Why glucose does not use primary active transport rather than using secondary active transport?

Active transport is the movement of a substance across a cell membrane against its concentration gradient (from low to high concentration). In all cells, this is usually concerned with accumulating high concentrations of molecules that the cell needs, such as ions, glucose and amino acids. If the process uses chemical energy, such as from adenosine triphosphate (ATP), it is termed primary active transport. Secondary active transport involves the use of an electrochemical gradient. Active transport uses cellular energy, unlike passive transport, which does not use cellular energy. Active transport is a good example of a process for which cells require energy.
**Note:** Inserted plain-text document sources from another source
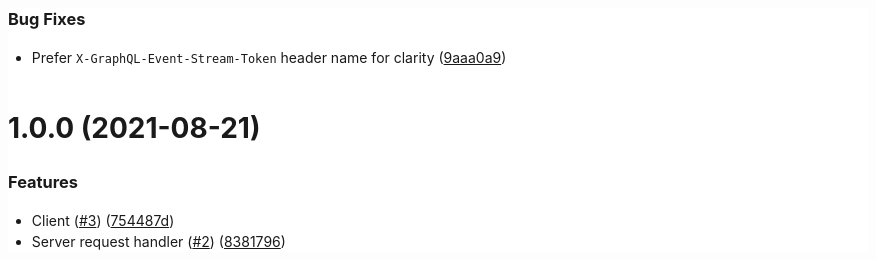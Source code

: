
### Bug Fixes

* Prefer `X-GraphQL-Event-Stream-Token` header name for clarity ([9aaa0a9](https://github.com/enisdenjo/graphql-sse/commit/9aaa0a92fefd26df8e93fc3ec709113a03677350))

# 1.0.0 (2021-08-21)


### Features

* Client ([#3](https://github.com/enisdenjo/graphql-sse/issues/3)) ([754487d](https://github.com/enisdenjo/graphql-sse/commit/754487dbc83b352ab1d86fdc1a5953df0a9c3f22))
* Server request handler ([#2](https://github.com/enisdenjo/graphql-sse/issues/2)) ([8381796](https://github.com/enisdenjo/graphql-sse/commit/838179673ad38e077e59b7738524652e4602633e))
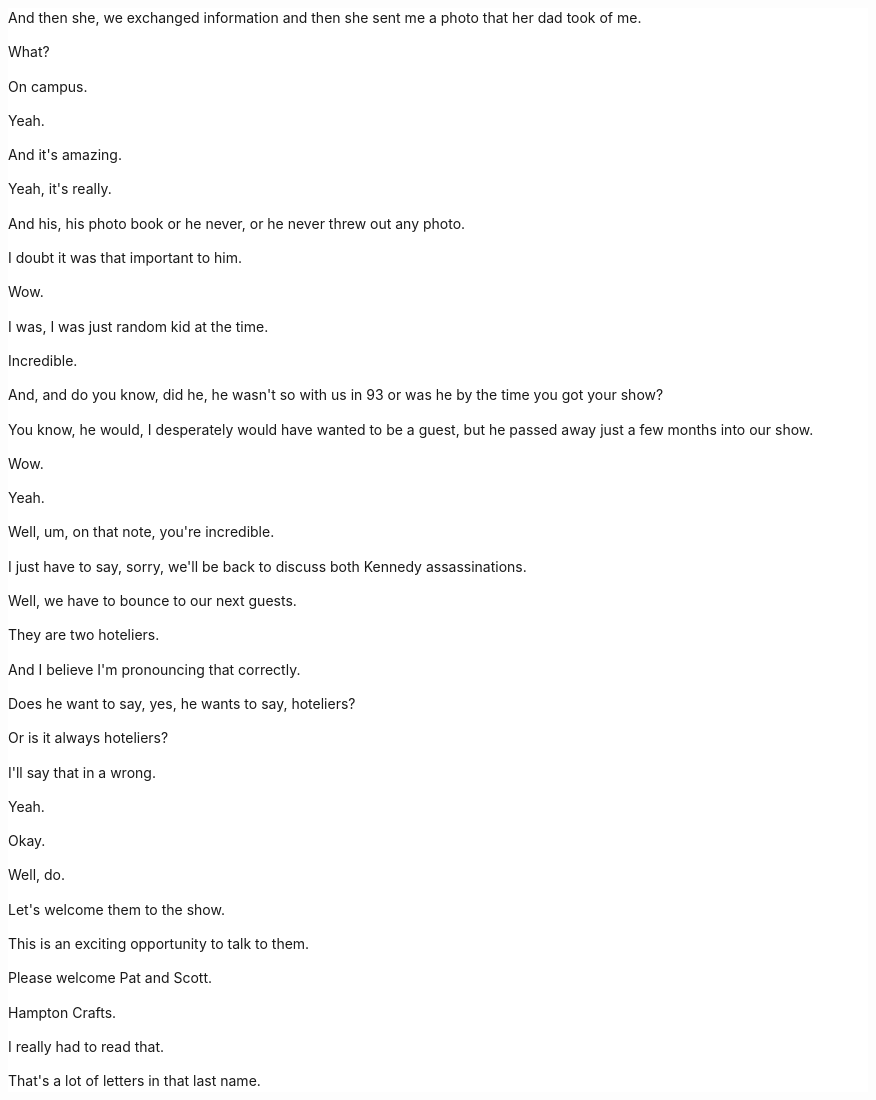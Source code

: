 And then she, we exchanged information and then she sent me a photo that her dad took of me.

What?

On campus.

Yeah.

And it's amazing.

Yeah, it's really.

And his, his photo book or he never, or he never threw out any photo.

I doubt it was that important to him.

Wow.

I was, I was just random kid at the time.

Incredible.

And, and do you know, did he, he wasn't so with us in 93 or was he by the time you got your show?

You know, he would, I desperately would have wanted to be a guest, but he passed away just a few months into our show.

Wow.

Yeah.

Well, um, on that note, you're incredible.

I just have to say, sorry, we'll be back to discuss both Kennedy assassinations.

Well, we have to bounce to our next guests.

They are two hoteliers.

And I believe I'm pronouncing that correctly.

Does he want to say, yes, he wants to say, hoteliers?

Or is it always hoteliers?

I'll say that in a wrong.

Yeah.

Okay.

Well, do.

Let's welcome them to the show.

This is an exciting opportunity to talk to them.

Please welcome Pat and Scott.

Hampton Crafts.

I really had to read that.

That's a lot of letters in that last name.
Specialized trans-membrane proteins recognize the substance and allows it access (or, in the case of secondary transport, expend energy on forcing it) to cross the membrane when it otherwise would not, either because it is one to which the phospholipid bilayer of the membrane is impermeable or because it is moved in the direction of the concentration gradient. The last case, known as primary active transport, and the proteins involved in it as pumps, normally uses the chemical energy of ATP. The other cases, which usually derive their energy through exploitation of an electrochemical gradient, are known as secondary active transport and involve pore-forming proteins that form channels through the cell membrane.

Sometimes the system transports one substance in one direction at the same time as cotransporting another substance in the other direction. This is called antiport. Symport is the name if two substrates are being transported in the same direction across the membrane. Antiport and symport are associated with secondary active transport, meaning that one of the two substances are transported in the direction of their concentration gradient utilizing the energy derived from the transport of second substance (mostly Na+, K+ or H+) down its concentration gradient.
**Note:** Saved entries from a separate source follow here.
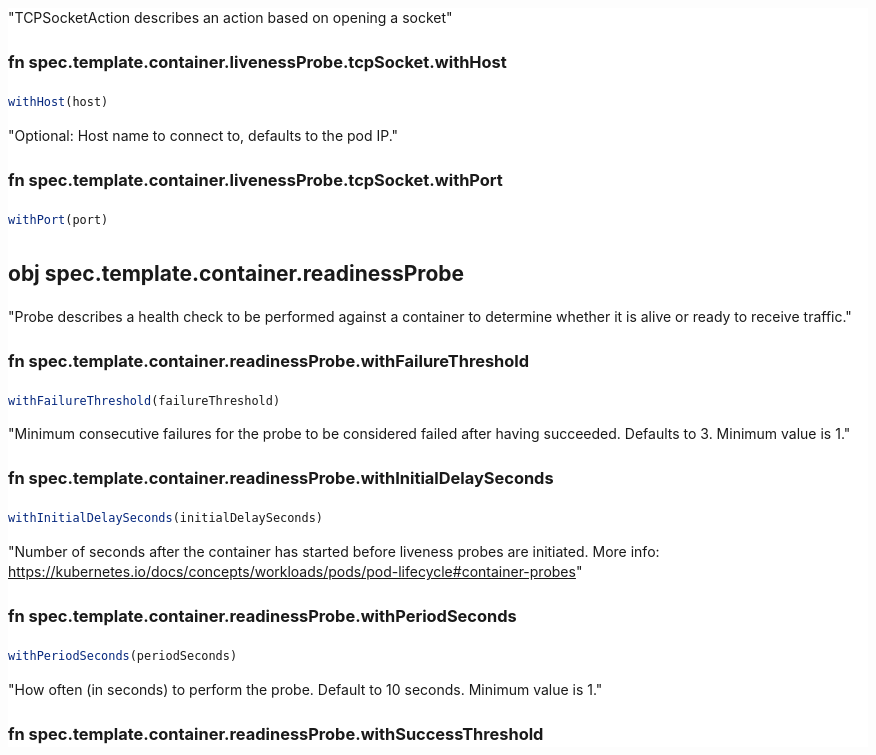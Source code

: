 "TCPSocketAction describes an action based on opening a socket"

### fn spec.template.container.livenessProbe.tcpSocket.withHost

```ts
withHost(host)
```

"Optional: Host name to connect to, defaults to the pod IP."

### fn spec.template.container.livenessProbe.tcpSocket.withPort

```ts
withPort(port)
```



## obj spec.template.container.readinessProbe

"Probe describes a health check to be performed against a container to determine whether it is alive or ready to receive traffic."

### fn spec.template.container.readinessProbe.withFailureThreshold

```ts
withFailureThreshold(failureThreshold)
```

"Minimum consecutive failures for the probe to be considered failed after having succeeded. Defaults to 3. Minimum value is 1."

### fn spec.template.container.readinessProbe.withInitialDelaySeconds

```ts
withInitialDelaySeconds(initialDelaySeconds)
```

"Number of seconds after the container has started before liveness probes are initiated. More info: https://kubernetes.io/docs/concepts/workloads/pods/pod-lifecycle#container-probes"

### fn spec.template.container.readinessProbe.withPeriodSeconds

```ts
withPeriodSeconds(periodSeconds)
```

"How often (in seconds) to perform the probe. Default to 10 seconds. Minimum value is 1."

### fn spec.template.container.readinessProbe.withSuccessThreshold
Particles moving from areas of low concentration to areas of high concentration[3] (i.e., in the opposite direction as the concentration gradient) require specific trans-membrane carrier proteins. These proteins have receptors that bind to specific molecules (e.g., glucose) and thus transport them into the cell. Because energy is required for this process, it is known as 'active' transport. Examples of active transport include the transportation of sodium out of the cell and potassium into the cell by the sodium-potassium pump. Active transport often takes place in the internal lining of the small intestine.

Most of the enzymes that perform this type of transport are transmembrane ATPases. A primary ATPase universal to all life is the sodium-potassium pump, which helps to maintain the cell potential. Other sources of energy for Primary active transport are redox energy and photon energy (light). An example of primary active transport using Redox energy is the mitochondrial electron transport chain that uses the reduction energy of NADH to move protons across the inner mitochondrial membrane against their concentration gradient.

1. P-type ATPase: sodium potassium pump, calcium pump, proton pump

2. F-ATPase: mitochondrial ATP synthase, chloroplast ATP synthase

3. V-ATPase: vacuolar ATPase

4. ABC (ATP binding cassette) transporter: MDR, CFTR, etc

In secondary active transport or co-transport, energy is used to transport molecules across a membrane; however, in contrast to primary active transport, there is no direct coupling of ATP; instead, the electrochemical potential difference created by pumping ions out of the cell is used

The two main forms of this are antiport and symport..

In antiport two species of ion or other solutes are pumped in opposite directions across a membrane. One of these species is allowed to flow from high to low concentration which yields the entropic energy to drive the transport of the other solute from a low concentration region to a high one.

Many cells also possess a calcium ATPase, which can operate at lower intracellular concentrations of calcium and sets the normal or resting concentration of this important second messenger. But the ATPase exports calcium ions more slowly: only 30 per second versus 2000 per second by the exchanger. The exchanger comes into service when the calcium concentration rises steeply or "spikes" and enables rapid recovery. This shows that a single type of ion can be transported by several enzymes, which need not be active all the time (constitutively), but may exist to meet specific, intermittent needs.

Symport uses the downhill movement of one solute species from high to low concentration to move another molecule uphill from low concentration to high concentration (against its electrochemical gradient).

Solvent follows solute concentrations, If there is a high concentration of solute, solvent will follow. Energy for transport comes from mitochondria from the oxidation of glucose outside the cell and then further inside the mitochondria through the Krebs cycle and the electron transport chain. Membrane proteins participate participate in facilitated and active transport. Some ions are not permeable through the lipid bi-layer and therefore ion channels are required. Example : Na+/K+ pump. By making selective channels and lining the inside of the channel with specific ions/molecules the cell can create specificity.